Seven Listeria infections were reported, which is 22 percent less than in 2019.

Tests of 4,900 samples of 28 food types were carried out in 2020. The positivity rate was the same as in 2019 at 1.31 percent. As in 2018 and 2019, there were more positives in raw sheep’s milk and raw meat.

A total of 259 Yersinia cases were reported. The most were in November with 26 and January with 21. One small outbreak was recorded with two cases. Culture results confirmed contamination with Yersinia enterocolitica in 52 percent of pork and 44 percent of poultry samples.

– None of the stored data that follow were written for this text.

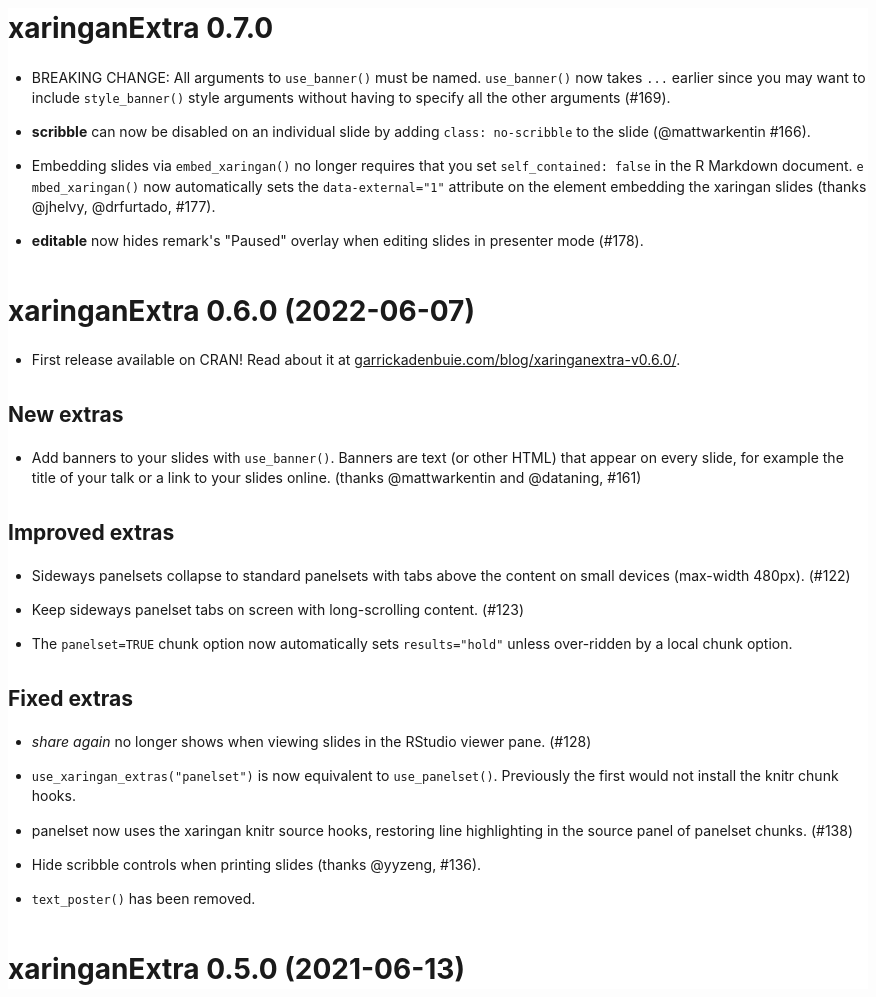 # xaringanExtra 0.7.0

* BREAKING CHANGE: All arguments to `use_banner()` must be named. `use_banner()`
  now takes `...` earlier since you may want to include `style_banner()` style
  arguments without having to specify all the other arguments (#169).

* **scribble** can now be disabled on an individual slide by adding
  `class: no-scribble` to the slide (@mattwarkentin #166).

* Embedding slides via `embed_xaringan()` no longer requires that you set
  `self_contained: false` in the R Markdown document. `embed_xaringan()` now
  automatically sets the `data-external="1"` attribute on the element embedding
  the xaringan slides (thanks @jhelvy, @drfurtado, #177).

* **editable** now hides remark's "Paused" overlay when editing slides in
  presenter mode (#178).

# xaringanExtra 0.6.0 (2022-06-07)

* First release available on CRAN! Read about it at [garrickadenbuie.com/blog/xaringanextra-v0.6.0/](https://www.garrickadenbuie.com/blog/xaringanextra-v0.6.0/).

## New extras

* Add banners to your slides with `use_banner()`. Banners are text (or other
  HTML) that appear on every slide, for example the title of your talk or a link
  to your slides online. (thanks @mattwarkentin and @dataning, #161)

## Improved extras

* Sideways panelsets collapse to standard panelsets with tabs above the content
  on small devices (max-width 480px). (#122)

* Keep sideways panelset tabs on screen with long-scrolling content. (#123)

* The `panelset=TRUE` chunk option now automatically sets `results="hold"`
  unless over-ridden by a local chunk option.

## Fixed extras

* _share again_ no longer shows when viewing slides in the RStudio viewer pane. (#128)

* `use_xaringan_extras("panelset")` is now equivalent to `use_panelset()`.
  Previously the first would not install the knitr chunk hooks.

* panelset now uses the xaringan knitr source hooks, restoring line highlighting
  in the source panel of panelset chunks. (#138)

* Hide scribble controls when printing slides (thanks @yyzeng, #136).

* `text_poster()` has been removed.


# xaringanExtra 0.5.0 (2021-06-13)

Vibrio, toxins and viruses
A total of 75 strains of Vibrio were isolated in foodstuffs in 2020. Vibrio cholerae was detected in eight cases and Vibrio parahaemolyticus four times.

There were two reported cases of infection caused by Staphylococcus aureus. Tests of 11,336 food items for the presence of coagulase positive staphylococci (CPS) returned above threshold values in 1.26 percent of cases. The most non-compliant category was milk and dairy products.

Staphylococcal enterotoxin was detected in one sample of milk and dairy products. Enterotoxin production was also demonstrated in 26.2 percent of isolates of CPS and coagulase negative staphylococci (CNS) from food, mostly frozen creams and ice creams. Thirteen Methicillin-resistant Staphylococcus aureus (MRSA) isolates were found in meat and meat products.

There was a significant decrease in hepatitis A virus to 11 infections and no outbreaks were recorded. The number of hepatitis E virus infections also halved to 55. In 273 liver samples from wild animals, the hepatitis E positivity rate was 14.96 percent, mostly in wild boar.

A total of 57 samples of fish and seafood products were tested for larvae of the Anisakidae family. In two cases, larvae of roundworms belonging to this family were found in samples of cod liver from Iceland.

In 2020, 74 Toxoplasma gondii cases were reported. There were 185 cases of tick-borne encephalitis virus and five outbreaks. A total of 129 basin milk samples were tested with a 0.77 percent positivity rate.